■ RECORDS TO USE ■
....
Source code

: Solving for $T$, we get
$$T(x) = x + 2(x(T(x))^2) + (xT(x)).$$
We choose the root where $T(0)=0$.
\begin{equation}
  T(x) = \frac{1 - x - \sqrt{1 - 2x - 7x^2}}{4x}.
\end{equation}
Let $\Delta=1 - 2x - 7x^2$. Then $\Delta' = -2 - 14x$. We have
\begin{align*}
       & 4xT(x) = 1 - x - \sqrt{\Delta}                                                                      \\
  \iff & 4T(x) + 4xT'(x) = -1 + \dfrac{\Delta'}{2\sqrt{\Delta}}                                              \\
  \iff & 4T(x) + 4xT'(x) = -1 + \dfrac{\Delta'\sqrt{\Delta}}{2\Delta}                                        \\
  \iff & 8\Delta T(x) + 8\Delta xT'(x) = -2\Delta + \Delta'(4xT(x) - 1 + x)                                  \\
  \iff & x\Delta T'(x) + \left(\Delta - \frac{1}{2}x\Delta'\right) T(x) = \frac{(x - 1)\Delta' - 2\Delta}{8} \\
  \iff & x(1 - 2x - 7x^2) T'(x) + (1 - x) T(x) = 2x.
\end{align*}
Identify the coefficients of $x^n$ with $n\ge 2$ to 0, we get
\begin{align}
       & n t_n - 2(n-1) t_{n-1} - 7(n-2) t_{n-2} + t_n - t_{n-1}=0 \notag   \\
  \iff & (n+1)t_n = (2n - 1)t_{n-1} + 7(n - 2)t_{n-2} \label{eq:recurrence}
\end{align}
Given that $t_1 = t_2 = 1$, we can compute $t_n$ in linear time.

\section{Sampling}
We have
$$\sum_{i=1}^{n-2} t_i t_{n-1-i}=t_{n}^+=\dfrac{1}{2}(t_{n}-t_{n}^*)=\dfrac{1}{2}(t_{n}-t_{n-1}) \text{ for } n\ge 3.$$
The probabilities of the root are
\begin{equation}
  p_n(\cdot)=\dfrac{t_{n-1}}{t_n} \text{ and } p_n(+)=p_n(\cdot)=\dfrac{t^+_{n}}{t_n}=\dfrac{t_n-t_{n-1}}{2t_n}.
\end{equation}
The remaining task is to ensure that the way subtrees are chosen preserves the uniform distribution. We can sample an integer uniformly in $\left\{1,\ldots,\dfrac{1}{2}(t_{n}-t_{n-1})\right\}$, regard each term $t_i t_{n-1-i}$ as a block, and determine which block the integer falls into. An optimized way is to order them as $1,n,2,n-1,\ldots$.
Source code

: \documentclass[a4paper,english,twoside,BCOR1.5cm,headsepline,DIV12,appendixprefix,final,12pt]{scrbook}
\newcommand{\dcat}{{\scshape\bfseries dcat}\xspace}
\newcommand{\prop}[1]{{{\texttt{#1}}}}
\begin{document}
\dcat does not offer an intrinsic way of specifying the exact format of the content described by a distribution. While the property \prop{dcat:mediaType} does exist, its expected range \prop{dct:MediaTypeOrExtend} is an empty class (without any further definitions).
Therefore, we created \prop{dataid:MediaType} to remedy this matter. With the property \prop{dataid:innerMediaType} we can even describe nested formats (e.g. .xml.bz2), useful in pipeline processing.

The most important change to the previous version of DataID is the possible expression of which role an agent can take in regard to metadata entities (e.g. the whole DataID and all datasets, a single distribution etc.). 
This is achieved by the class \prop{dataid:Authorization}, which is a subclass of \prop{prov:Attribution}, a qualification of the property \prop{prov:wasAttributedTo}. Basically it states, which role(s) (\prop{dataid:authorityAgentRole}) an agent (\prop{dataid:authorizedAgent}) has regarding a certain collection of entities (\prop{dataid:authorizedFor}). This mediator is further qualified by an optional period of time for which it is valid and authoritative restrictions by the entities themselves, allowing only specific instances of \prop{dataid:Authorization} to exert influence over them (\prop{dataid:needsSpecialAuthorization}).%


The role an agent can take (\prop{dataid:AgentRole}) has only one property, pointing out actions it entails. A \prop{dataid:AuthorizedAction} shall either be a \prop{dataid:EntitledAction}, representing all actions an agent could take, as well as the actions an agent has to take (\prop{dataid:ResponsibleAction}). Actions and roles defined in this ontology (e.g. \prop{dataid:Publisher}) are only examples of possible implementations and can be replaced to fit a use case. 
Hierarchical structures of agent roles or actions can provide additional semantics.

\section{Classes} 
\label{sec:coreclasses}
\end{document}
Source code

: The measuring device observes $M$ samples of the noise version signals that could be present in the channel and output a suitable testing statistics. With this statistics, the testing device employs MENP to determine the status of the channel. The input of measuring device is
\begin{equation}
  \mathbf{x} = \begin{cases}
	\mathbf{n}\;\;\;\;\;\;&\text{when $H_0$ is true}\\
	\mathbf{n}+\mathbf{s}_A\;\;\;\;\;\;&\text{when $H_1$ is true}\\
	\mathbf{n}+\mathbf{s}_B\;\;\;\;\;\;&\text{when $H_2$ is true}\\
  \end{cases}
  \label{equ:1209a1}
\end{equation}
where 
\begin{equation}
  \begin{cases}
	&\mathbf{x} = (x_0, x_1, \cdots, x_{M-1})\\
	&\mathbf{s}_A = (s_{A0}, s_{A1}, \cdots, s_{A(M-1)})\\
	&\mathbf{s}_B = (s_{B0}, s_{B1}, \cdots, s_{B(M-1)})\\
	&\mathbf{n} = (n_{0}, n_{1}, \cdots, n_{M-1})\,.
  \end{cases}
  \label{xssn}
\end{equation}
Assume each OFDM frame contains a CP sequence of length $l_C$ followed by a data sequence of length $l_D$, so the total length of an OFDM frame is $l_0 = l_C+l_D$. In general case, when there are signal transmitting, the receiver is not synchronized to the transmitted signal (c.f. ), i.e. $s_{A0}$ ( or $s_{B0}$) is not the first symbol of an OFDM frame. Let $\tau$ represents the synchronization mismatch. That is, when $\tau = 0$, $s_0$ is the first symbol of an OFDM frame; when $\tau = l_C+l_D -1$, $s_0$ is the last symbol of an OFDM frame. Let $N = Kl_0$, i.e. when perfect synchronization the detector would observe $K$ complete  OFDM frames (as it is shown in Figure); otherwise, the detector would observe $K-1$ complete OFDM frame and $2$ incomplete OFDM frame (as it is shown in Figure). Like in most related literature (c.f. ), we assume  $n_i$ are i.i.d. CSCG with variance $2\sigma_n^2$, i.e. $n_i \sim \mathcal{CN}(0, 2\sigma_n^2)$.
....
■ ASSIGNMENT ■
Working from the records above, write out verbatim only the lines from the line containing "t_n - 2(n-1)" through the line containing "Therefore, we created".

■ PROBLEM SOLUTION ■
       & n t_n - 2(n-1) t_{n-1} - 7(n-2) t_{n-2} + t_n - t_{n-1}=0 \notag   \\
  \iff & (n+1)t_n = (2n - 1)t_{n-1} + 7(n - 2)t_{n-2} \label{eq:recurrence}
\end{align}
Given that $t_1 = t_2 = 1$, we can compute $t_n$ in linear time.

\section{Sampling}
We have
$$\sum_{i=1}^{n-2} t_i t_{n-1-i}=t_{n}^+=\dfrac{1}{2}(t_{n}-t_{n}^*)=\dfrac{1}{2}(t_{n}-t_{n-1}) \text{ for } n\ge 3.$$
The probabilities of the root are
\begin{equation}
  p_n(\cdot)=\dfrac{t_{n-1}}{t_n} \text{ and } p_n(+)=p_n(\cdot)=\dfrac{t^+_{n}}{t_n}=\dfrac{t_n-t_{n-1}}{2t_n}.
\end{equation}
The remaining task is to ensure that the way subtrees are chosen preserves the uniform distribution. We can sample an integer uniformly in $\left\{1,\ldots,\dfrac{1}{2}(t_{n}-t_{n-1})\right\}$, regard each term $t_i t_{n-1-i}$ as a block, and determine which block the integer falls into. An optimized way is to order them as $1,n,2,n-1,\ldots$.
Source code

: \documentclass[a4paper,english,twoside,BCOR1.5cm,headsepline,DIV12,appendixprefix,final,12pt]{scrbook}
\newcommand{\dcat}{{\scshape\bfseries dcat}\xspace}
\newcommand{\prop}[1]{{{\texttt{#1}}}}
\begin{document}
\dcat does not offer an intrinsic way of specifying the exact format of the content described by a distribution. While the property \prop{dcat:mediaType} does exist, its expected range \prop{dct:MediaTypeOrExtend} is an empty class (without any further definitions).
Therefore, we created \prop{dataid:MediaType} to remedy this matter. With the property \prop{dataid:innerMediaType} we can even describe nested formats (e.g. .xml.bz2), useful in pipeline processing.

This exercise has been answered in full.